Text of Montreal Cardinal’s Speech on Marriage at Council

This is a translation of a speech on marriage delivered at the ecumenical council by Paul-Emile Cardinal Leger of Montreal during debate on the schema on the Church in the modern world on Sept. 29.

I will deal with the chapter concerning the question of marriage under the two following aspects: first of all, I will express my opinion on the doctrine itself, which the schema proposes; and then I will speak of the way in which this doctrine was framed and was outlined.

The Doctrine of the Schema

In the new drafting of this chapter, the doctrine of the importance and of the legitimacy of conjugal love is better described and affirmed than in the previous one.

Nevertheless, I believe that the doctrine here proposed will not be of great help for the Christians of our time and I fear that it may disappoint their legitimate expectations. Since a correct statement on the nature of marriage is of decisive importance for the daily life of the faithful, may I be allowed to inquire with particular care why this text is still leaving us dissatisfied?

The main fault of this schema lies in that it does not succeed in reflecting correctly the project pursued by the human person in marriage. Consequently, it is the very meaning of marriage, such as it appears today to the most fervent Christians, that it expresses in an unsatisfactory manner.

Undoubtedly the faithful will rejoice at the fact that certain phrases of the schema exalt conjugal love. However, the main formulae of this text which express the very nature of marriage may not seem to them to be in perfect harmony with those passages, and may seem to deform the true aspect and the beauty of marriage. This would be true, for instance, of the formula which defines marriage as an “institution ordained for the procreation and the education of the children.” In my opinion, this formula is incomplete and ambiguous; an opinion which seems to be supported, after all, by the schema itself, since it adds a correction to the effect that marriage is not “a simple instrument of procreation.”

This formula, it is true, might perhaps express the meaning which marriage has for the human species. For the human species in fact, marriage has but this one sense: it is the means for its preservation and its propagation. But since it is persons that marriage unites, it is above all the meaning marriage has for persons that it is important to describe, evidently without neglecting the meaning it has for the human species.

Now the formulae I referred to above express incorrectly the meaning marriage has for the person. And this is why it is necessary to change them.

First of all, these formulae are incomplete. For human persons marriage is not only an institution ordained for the procreation of children. It is also — it is above all — a community of life and of love. In addition these formulae are ambiguous: they may seem to be suggesting that love and the conjugal community are simply means ordained for procreation.

This is evidently wrong, and presents love and the conjugal community in such a way as to debase them.

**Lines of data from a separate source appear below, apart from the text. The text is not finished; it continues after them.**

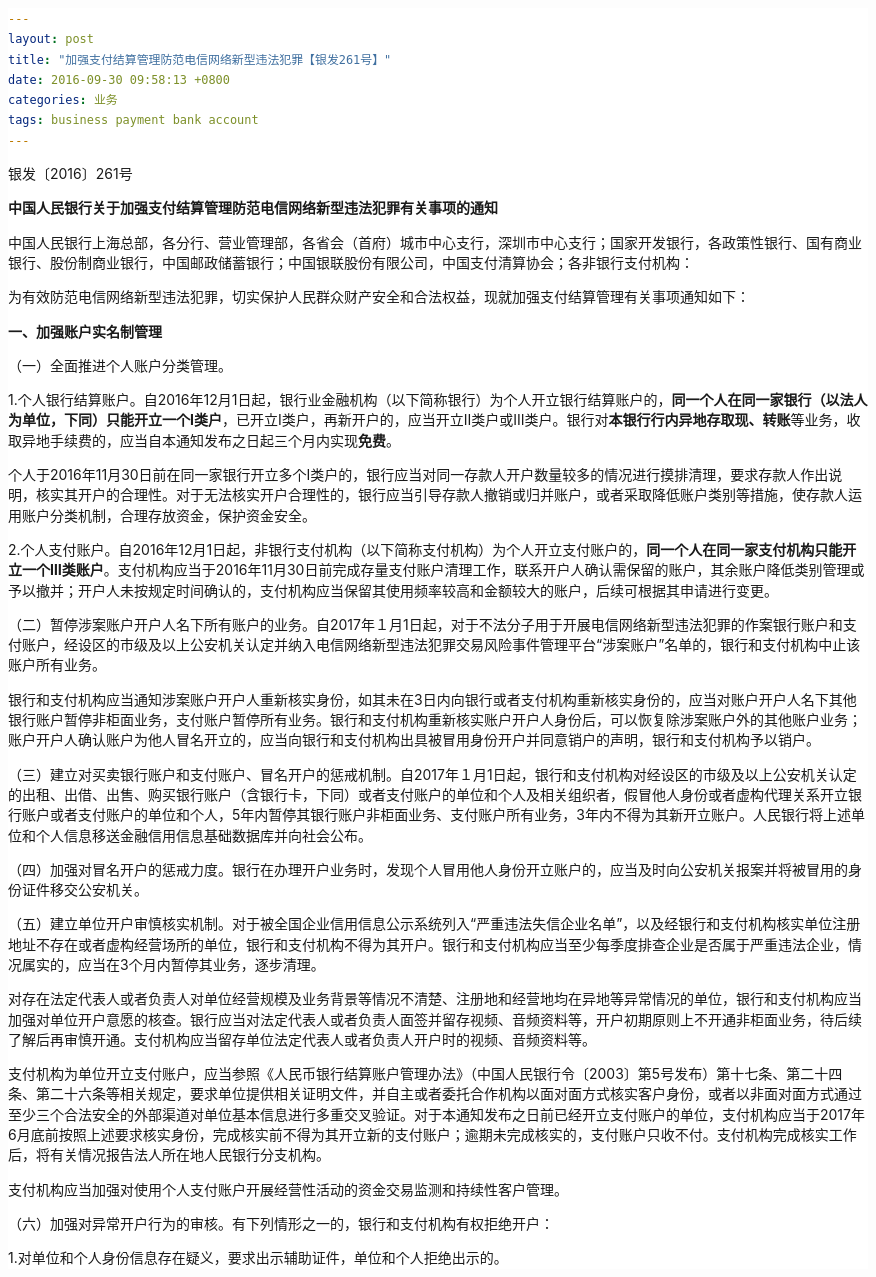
 ```yaml
---
layout: post
title: "加强支付结算管理防范电信网络新型违法犯罪【银发261号】"
date: 2016-09-30 09:58:13 +0800
categories: 业务
tags: business payment bank account
---
```


银发〔2016〕261号

**中国人民银行关于加强支付结算管理防范电信网络新型违法犯罪有关事项的通知**

中国人民银行上海总部，各分行、营业管理部，各省会（首府）城市中心支行，深圳市中心支行；国家开发银行，各政策性银行、国有商业银行、股份制商业银行，中国邮政储蓄银行；中国银联股份有限公司，中国支付清算协会；各非银行支付机构：

为有效防范电信网络新型违法犯罪，切实保护人民群众财产安全和合法权益，现就加强支付结算管理有关事项通知如下：

**一、加强账户实名制管理**

（一）全面推进个人账户分类管理。

1.个人银行结算账户。自2016年12月1日起，银行业金融机构（以下简称银行）为个人开立银行结算账户的，**同一个人在同一家银行（以法人为单位，下同）只能开立一个Ⅰ类户**，已开立Ⅰ类户，再新开户的，应当开立Ⅱ类户或Ⅲ类户。银行对**本银行行内异地存取现、转账**等业务，收取异地手续费的，应当自本通知发布之日起三个月内实现**免费**。

个人于2016年11月30日前在同一家银行开立多个Ⅰ类户的，银行应当对同一存款人开户数量较多的情况进行摸排清理，要求存款人作出说明，核实其开户的合理性。对于无法核实开户合理性的，银行应当引导存款人撤销或归并账户，或者采取降低账户类别等措施，使存款人运用账户分类机制，合理存放资金，保护资金安全。

2.个人支付账户。自2016年12月1日起，非银行支付机构（以下简称支付机构）为个人开立支付账户的，**同一个人在同一家支付机构只能开立一个Ⅲ类账户**。支付机构应当于2016年11月30日前完成存量支付账户清理工作，联系开户人确认需保留的账户，其余账户降低类别管理或予以撤并；开户人未按规定时间确认的，支付机构应当保留其使用频率较高和金额较大的账户，后续可根据其申请进行变更。

（二）暂停涉案账户开户人名下所有账户的业务。自2017年１月1日起，对于不法分子用于开展电信网络新型违法犯罪的作案银行账户和支付账户，经设区的市级及以上公安机关认定并纳入电信网络新型违法犯罪交易风险事件管理平台“涉案账户”名单的，银行和支付机构中止该账户所有业务。

银行和支付机构应当通知涉案账户开户人重新核实身份，如其未在3日内向银行或者支付机构重新核实身份的，应当对账户开户人名下其他银行账户暂停非柜面业务，支付账户暂停所有业务。银行和支付机构重新核实账户开户人身份后，可以恢复除涉案账户外的其他账户业务；账户开户人确认账户为他人冒名开立的，应当向银行和支付机构出具被冒用身份开户并同意销户的声明，银行和支付机构予以销户。

（三）建立对买卖银行账户和支付账户、冒名开户的惩戒机制。自2017年１月1日起，银行和支付机构对经设区的市级及以上公安机关认定的出租、出借、出售、购买银行账户（含银行卡，下同）或者支付账户的单位和个人及相关组织者，假冒他人身份或者虚构代理关系开立银行账户或者支付账户的单位和个人，5年内暂停其银行账户非柜面业务、支付账户所有业务，3年内不得为其新开立账户。人民银行将上述单位和个人信息移送金融信用信息基础数据库并向社会公布。

（四）加强对冒名开户的惩戒力度。银行在办理开户业务时，发现个人冒用他人身份开立账户的，应当及时向公安机关报案并将被冒用的身份证件移交公安机关。

（五）建立单位开户审慎核实机制。对于被全国企业信用信息公示系统列入“严重违法失信企业名单”，以及经银行和支付机构核实单位注册地址不存在或者虚构经营场所的单位，银行和支付机构不得为其开户。银行和支付机构应当至少每季度排查企业是否属于严重违法企业，情况属实的，应当在3个月内暂停其业务，逐步清理。

对存在法定代表人或者负责人对单位经营规模及业务背景等情况不清楚、注册地和经营地均在异地等异常情况的单位，银行和支付机构应当加强对单位开户意愿的核查。银行应当对法定代表人或者负责人面签并留存视频、音频资料等，开户初期原则上不开通非柜面业务，待后续了解后再审慎开通。支付机构应当留存单位法定代表人或者负责人开户时的视频、音频资料等。

支付机构为单位开立支付账户，应当参照《人民币银行结算账户管理办法》（中国人民银行令〔2003〕第5号发布）第十七条、第二十四条、第二十六条等相关规定，要求单位提供相关证明文件，并自主或者委托合作机构以面对面方式核实客户身份，或者以非面对面方式通过至少三个合法安全的外部渠道对单位基本信息进行多重交叉验证。对于本通知发布之日前已经开立支付账户的单位，支付机构应当于2017年6月底前按照上述要求核实身份，完成核实前不得为其开立新的支付账户；逾期未完成核实的，支付账户只收不付。支付机构完成核实工作后，将有关情况报告法人所在地人民银行分支机构。

支付机构应当加强对使用个人支付账户开展经营性活动的资金交易监测和持续性客户管理。

（六）加强对异常开户行为的审核。有下列情形之一的，银行和支付机构有权拒绝开户：

1.对单位和个人身份信息存在疑义，要求出示辅助证件，单位和个人拒绝出示的。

I therefore propose that in the principal passage describing marriage, the relation between love and the conjugal community and procreation be presented as follows:

  1. Let it be clearly and openly said that marriage is a close community of life and love;
  1. Let the profound meaning be carefully described which the child has for love and for the conjugal life. The couple will thus understand that fecundity is like a summit of the love they have for each other;
  1. Let it be said lastly that it is the will of God that the married couple give birth to children and become thereby His cooperators. This is made evident by the words of Genesis and by the very nature of love and of the conjugal community. And so, this time, the couple will understand that their love is not shut within itself and that it must be part of the great plan of the creating Providence of God.

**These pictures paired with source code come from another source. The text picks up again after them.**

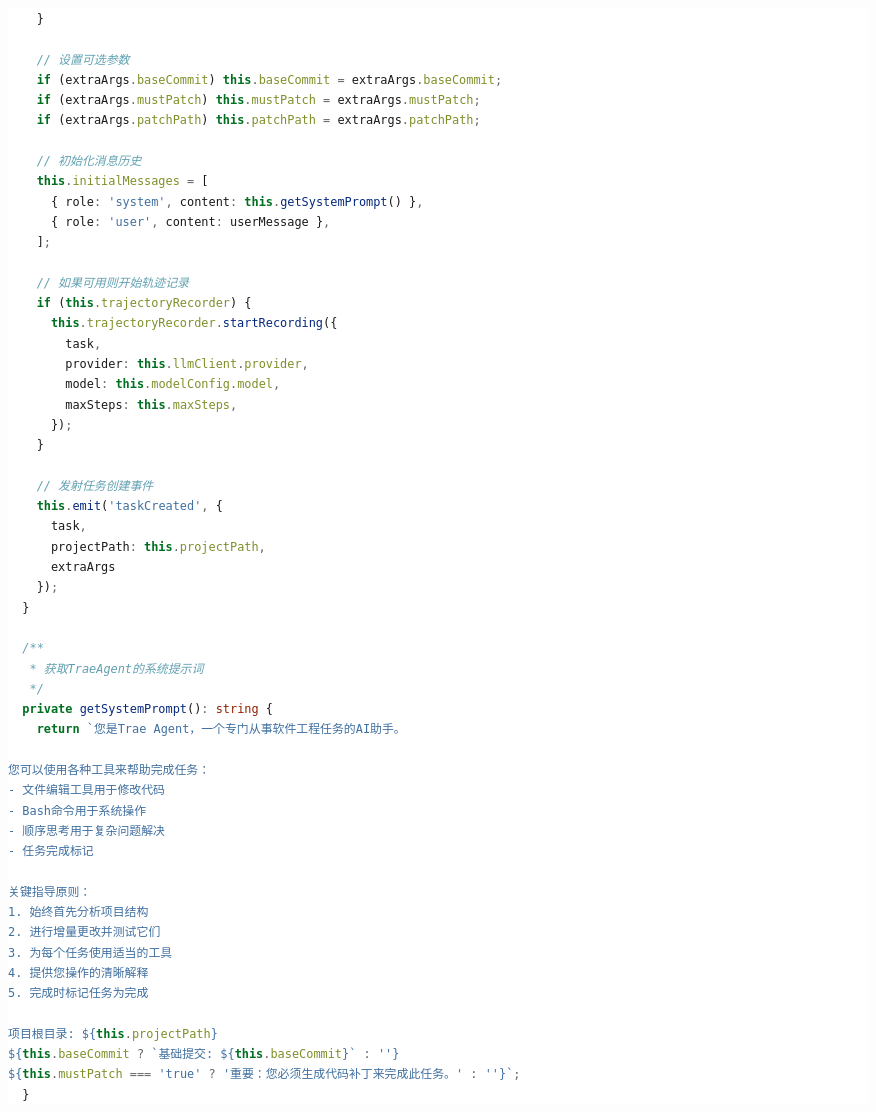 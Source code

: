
 ```typescript
    }

    // 设置可选参数
    if (extraArgs.baseCommit) this.baseCommit = extraArgs.baseCommit;
    if (extraArgs.mustPatch) this.mustPatch = extraArgs.mustPatch;
    if (extraArgs.patchPath) this.patchPath = extraArgs.patchPath;

    // 初始化消息历史
    this.initialMessages = [
      { role: 'system', content: this.getSystemPrompt() },
      { role: 'user', content: userMessage },
    ];

    // 如果可用则开始轨迹记录
    if (this.trajectoryRecorder) {
      this.trajectoryRecorder.startRecording({
        task,
        provider: this.llmClient.provider,
        model: this.modelConfig.model,
        maxSteps: this.maxSteps,
      });
    }

    // 发射任务创建事件
    this.emit('taskCreated', { 
      task,
      projectPath: this.projectPath,
      extraArgs 
    });
  }

  /**
   * 获取TraeAgent的系统提示词
   */
  private getSystemPrompt(): string {
    return `您是Trae Agent，一个专门从事软件工程任务的AI助手。

您可以使用各种工具来帮助完成任务：
- 文件编辑工具用于修改代码
- Bash命令用于系统操作
- 顺序思考用于复杂问题解决
- 任务完成标记

关键指导原则：
1. 始终首先分析项目结构
2. 进行增量更改并测试它们
3. 为每个任务使用适当的工具
4. 提供您操作的清晰解释
5. 完成时标记任务为完成

项目根目录: ${this.projectPath}
${this.baseCommit ? `基础提交: ${this.baseCommit}` : ''}
${this.mustPatch === 'true' ? '重要：您必须生成代码补丁来完成此任务。' : ''}`;
  }
```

The Division and the Style of the Schema

The text of the schema will disappoint the faithful for yet other reasons, regarding the form of the schema rather than its matter but nevertheless not negligible.

  1. The thought of this chapter is presented in a manner so sparsely organic that one has trouble in trying to understand its profound intentions. When it is a matter of the most important points of doctrine, the same themes and the same thoughts, which are never wholly expressed, are repeated two and three times. The thought develops often without logic, the ideas overlaying each other or else being linked together only by artificial links. If we do not want our conciliar text to appear like a compromise between various theological schools; if on the contrary we are anxious that it enlightens the faithful, it is necessary that the doctrinal statement be clearer and more firmly structured.
  1. The exhortative style has been used too frequently, with the result that at times the text sounds moralizing. In addition, it seems necessary to me to avoid moving continuously from the descriptive or simply affirmative style to the exhortative style.

In conclusion: No one is unaware that the council must express itself regarding marriage. That is why, despite the great doctrinal difficulties which the council is encountering in the treatment of this question, I believe that it should not promulgate a text the ideas of which could hardly be understood by the pastors themselves. May I therefore be allowed to propose, in writing to the competent commission, a few formulations which might help toward improving it?